Jay and I recently worked through a problem at work that I want to share here since I thought it was a pretty good solution. I certainly found nothing that was as clean as this. So here goes.
The problem is we want to have a single web site that will house all of the login controls, such as simple login, NTLM login, change password, password recovery. We decided to use the new asp.net controls that came with Visual Studio 2005 which are apart of the .NET framework 2.0. They were well architected by using a provider pattern. Have to give Microsoft kudos for that. So lets name this site http://www.login.com/ for simplicity. We'll eventually convert it to SSL for added security. We have several websites in different domains that will need to go to this site to login. Let's call two of them, http://www.sitea.com/ and http://www.siteb.com/. What we'd like is for each of these sites to have a cookie that would contain a guid that is of course unique to the user and is also stored in a security database field. We will assign a timeout period on this guid, which we'll call a "token". When the user navigates to sitea.com we try to read the cookie. If exists and we make a database call to see if the token has expired. If it hasn't then the user is good to go, they are authenticated and have certain rights. If they don't then we provide a login link on the page. They click the login link which navigates them to a "stopover" page called "security.aspx". Here is where we create a cookie that sets the "calling url", or the originating page. From security.aspx we call Response.Redirect to login.com and add on a query string "?call=A". More on the query string later. We get to login.com and present the user with the standard login form. We read the query string "call" which tells us who called us. "A" means that sitea.com called us and we look up what web page on sitea.com we need to redirect to when the user successfully gets logged in. User logs in successfully, "A" means we need to redirect to http://www.sitea.com/security.aspx. We attached the newly created guid as a query string. At security.aspx we read the "calling url" cookie to find out what page we need to get back to. We write the token cookie based on the query string and then simply redirect to our "calling url". Voila you are back to your starting page with a valid token.

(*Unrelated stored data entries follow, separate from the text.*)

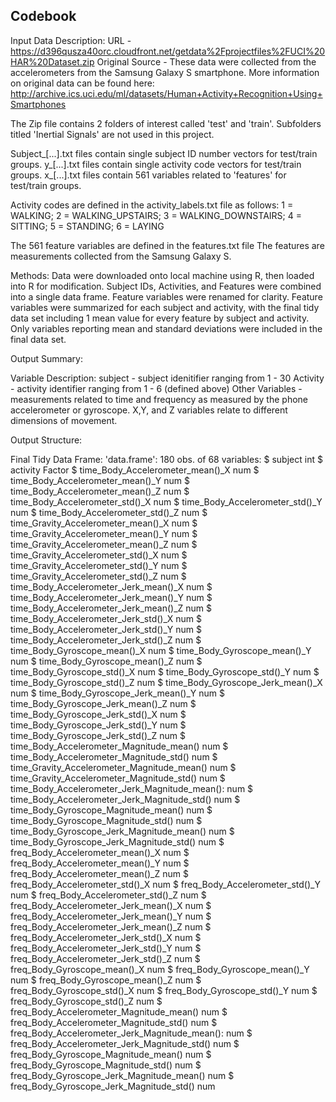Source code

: ## Codebook ##

Input Data Description:
URL - https://d396qusza40orc.cloudfront.net/getdata%2Fprojectfiles%2FUCI%20HAR%20Dataset.zip 
Original Source - These data were collected from the accelerometers from the Samsung Galaxy S smartphone.
More information on original data can be found here: http://archive.ics.uci.edu/ml/datasets/Human+Activity+Recognition+Using+Smartphones

The Zip file contains 2 folders of interest called 'test' and 'train'. 
Subfolders titled 'Inertial Signals' are not used in this project.

Subject_[...].txt files contain single subject ID number vectors for test/train groups.
y_[...].txt files contain single activity code vectors for test/train groups.
x_[...].txt files contain 561 variables related to 'features' for test/train groups.

Activity codes are defined in the activity_labels.txt file as follows:
1 = WALKING; 
2 = WALKING_UPSTAIRS; 
3 = WALKING_DOWNSTAIRS; 
4 = SITTING; 
5 = STANDING;
6 = LAYING

The 561 feature variables are defined in the features.txt file
The features are measurements collected from the Samsung Galaxy S.



Methods:
Data were downloaded onto local machine using R, then loaded into R for modification. 
Subject IDs, Activities, and Features were combined into a single data frame.
Feature variables were renamed for clarity.
Feature variables were summarized for each subject and activity, with the final tidy data set including 1 mean value for every
feature by subject and activity. Only variables reporting mean and standard deviations were included in the final data set.



Output Summary:

Variable Description:
subject - subject idenitifier ranging from 1 - 30
Activity - activity identifier ranging from 1 - 6 (defined above)
Other Variables - measurements related to time and frequency as measured by the phone accelerometer or gyroscope. X,Y, and Z variables relate to different dimensions of movement.

Output Structure:

Final Tidy Data Frame:
'data.frame':	180 obs. of  68 variables:
$	subject	int
$	activity	Factor
$	time_Body_Accelerometer_mean()_X	num
$	time_Body_Accelerometer_mean()_Y	num
$	time_Body_Accelerometer_mean()_Z	num
$	time_Body_Accelerometer_std()_X	num
$	time_Body_Accelerometer_std()_Y	num
$	time_Body_Accelerometer_std()_Z	num
$	time_Gravity_Accelerometer_mean()_X	num
$	time_Gravity_Accelerometer_mean()_Y	num
$	time_Gravity_Accelerometer_mean()_Z	num
$	time_Gravity_Accelerometer_std()_X	num
$	time_Gravity_Accelerometer_std()_Y	num
$	time_Gravity_Accelerometer_std()_Z	num
$	time_Body_Accelerometer_Jerk_mean()_X	num
$	time_Body_Accelerometer_Jerk_mean()_Y	num
$	time_Body_Accelerometer_Jerk_mean()_Z	num
$	time_Body_Accelerometer_Jerk_std()_X	num
$	time_Body_Accelerometer_Jerk_std()_Y	num
$	time_Body_Accelerometer_Jerk_std()_Z	num
$	time_Body_Gyroscope_mean()_X	num
$	time_Body_Gyroscope_mean()_Y	num
$	time_Body_Gyroscope_mean()_Z	num
$	time_Body_Gyroscope_std()_X	num
$	time_Body_Gyroscope_std()_Y	num
$	time_Body_Gyroscope_std()_Z	num
$	time_Body_Gyroscope_Jerk_mean()_X	num
$	time_Body_Gyroscope_Jerk_mean()_Y	num
$	time_Body_Gyroscope_Jerk_mean()_Z	num
$	time_Body_Gyroscope_Jerk_std()_X	num
$	time_Body_Gyroscope_Jerk_std()_Y	num
$	time_Body_Gyroscope_Jerk_std()_Z	num
$	time_Body_Accelerometer_Magnitude_mean()	num
$	time_Body_Accelerometer_Magnitude_std()	num
$	time_Gravity_Accelerometer_Magnitude_mean()	num
$	time_Gravity_Accelerometer_Magnitude_std()	num
$	time_Body_Accelerometer_Jerk_Magnitude_mean():	num
$	time_Body_Accelerometer_Jerk_Magnitude_std()	num
$	time_Body_Gyroscope_Magnitude_mean()	num
$	time_Body_Gyroscope_Magnitude_std()	num
$	time_Body_Gyroscope_Jerk_Magnitude_mean()	num
$	time_Body_Gyroscope_Jerk_Magnitude_std()	num
$	freq_Body_Accelerometer_mean()_X	num
$	freq_Body_Accelerometer_mean()_Y	num
$	freq_Body_Accelerometer_mean()_Z	num
$	freq_Body_Accelerometer_std()_X	num
$	freq_Body_Accelerometer_std()_Y	num
$	freq_Body_Accelerometer_std()_Z	num
$	freq_Body_Accelerometer_Jerk_mean()_X	num
$	freq_Body_Accelerometer_Jerk_mean()_Y	num
$	freq_Body_Accelerometer_Jerk_mean()_Z	num
$	freq_Body_Accelerometer_Jerk_std()_X	num
$	freq_Body_Accelerometer_Jerk_std()_Y	num
$	freq_Body_Accelerometer_Jerk_std()_Z	num
$	freq_Body_Gyroscope_mean()_X	num
$	freq_Body_Gyroscope_mean()_Y	num
$	freq_Body_Gyroscope_mean()_Z	num
$	freq_Body_Gyroscope_std()_X	num
$	freq_Body_Gyroscope_std()_Y	num
$	freq_Body_Gyroscope_std()_Z	num
$	freq_Body_Accelerometer_Magnitude_mean()	num
$	freq_Body_Accelerometer_Magnitude_std()	num
$	freq_Body_Accelerometer_Jerk_Magnitude_mean():	num
$	freq_Body_Accelerometer_Jerk_Magnitude_std()	num
$	freq_Body_Gyroscope_Magnitude_mean()	num
$	freq_Body_Gyroscope_Magnitude_std()	num
$	freq_Body_Gyroscope_Jerk_Magnitude_mean()	num
$	freq_Body_Gyroscope_Jerk_Magnitude_std()	num

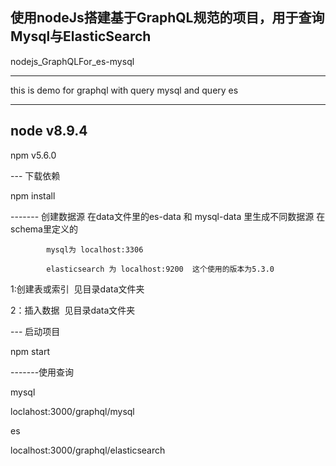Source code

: 使用nodeJs搭建基于GraphQL规范的项目，用于查询Mysql与ElasticSearch
-------------------------


nodejs_GraphQLFor_es-mysql

------------------------
this is demo for graphql with query mysql and query es

---
 node v8.9.4
---
 npm v5.6.0

--- 下载依赖

npm install

------- 创建数据源 在data文件里的es-data 和 mysql-data 里生成不同数据源
在schema里定义的

            mysql为 localhost:3306

            elasticsearch 为 localhost:9200  这个使用的版本为5.3.0

1:创建表或索引
  见目录data文件夹

2：插入数据
  见目录data文件夹

--- 启动项目

npm start

-------使用查询

mysql

loclahost:3000/graphql/mysql

es

localhost:3000/graphql/elasticsearch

Other solutions I've read don't involve a "stopover" site.
They bundle up the calling url in the query string. That to me is
messy, especially if your url is long and full of query string data.
Now I know there is some insecure stuff going on here, like exposing the guid token in a clear text query string. But this isn't a financial site and were not dealing with a site that hackers would really bother with. It's secure enough for our purposes. If it becomes a problem we could start logging ip addresses that uses the token and expire it if we find two different ips are using it. Possibly lock out the user if it persists.
Our solution doesn't solve the Single Sign On problem either. Possibly
we could write a cookie at login.com that gets read and automatically
redirects back to the calling url. That would assume that the cookie
belongs to the logged in user. There are a couple of inititiaves out
there that are trying to solve this in an open manner (as opposed to
the closed Microsoft Passport system). One I know is called OpenID.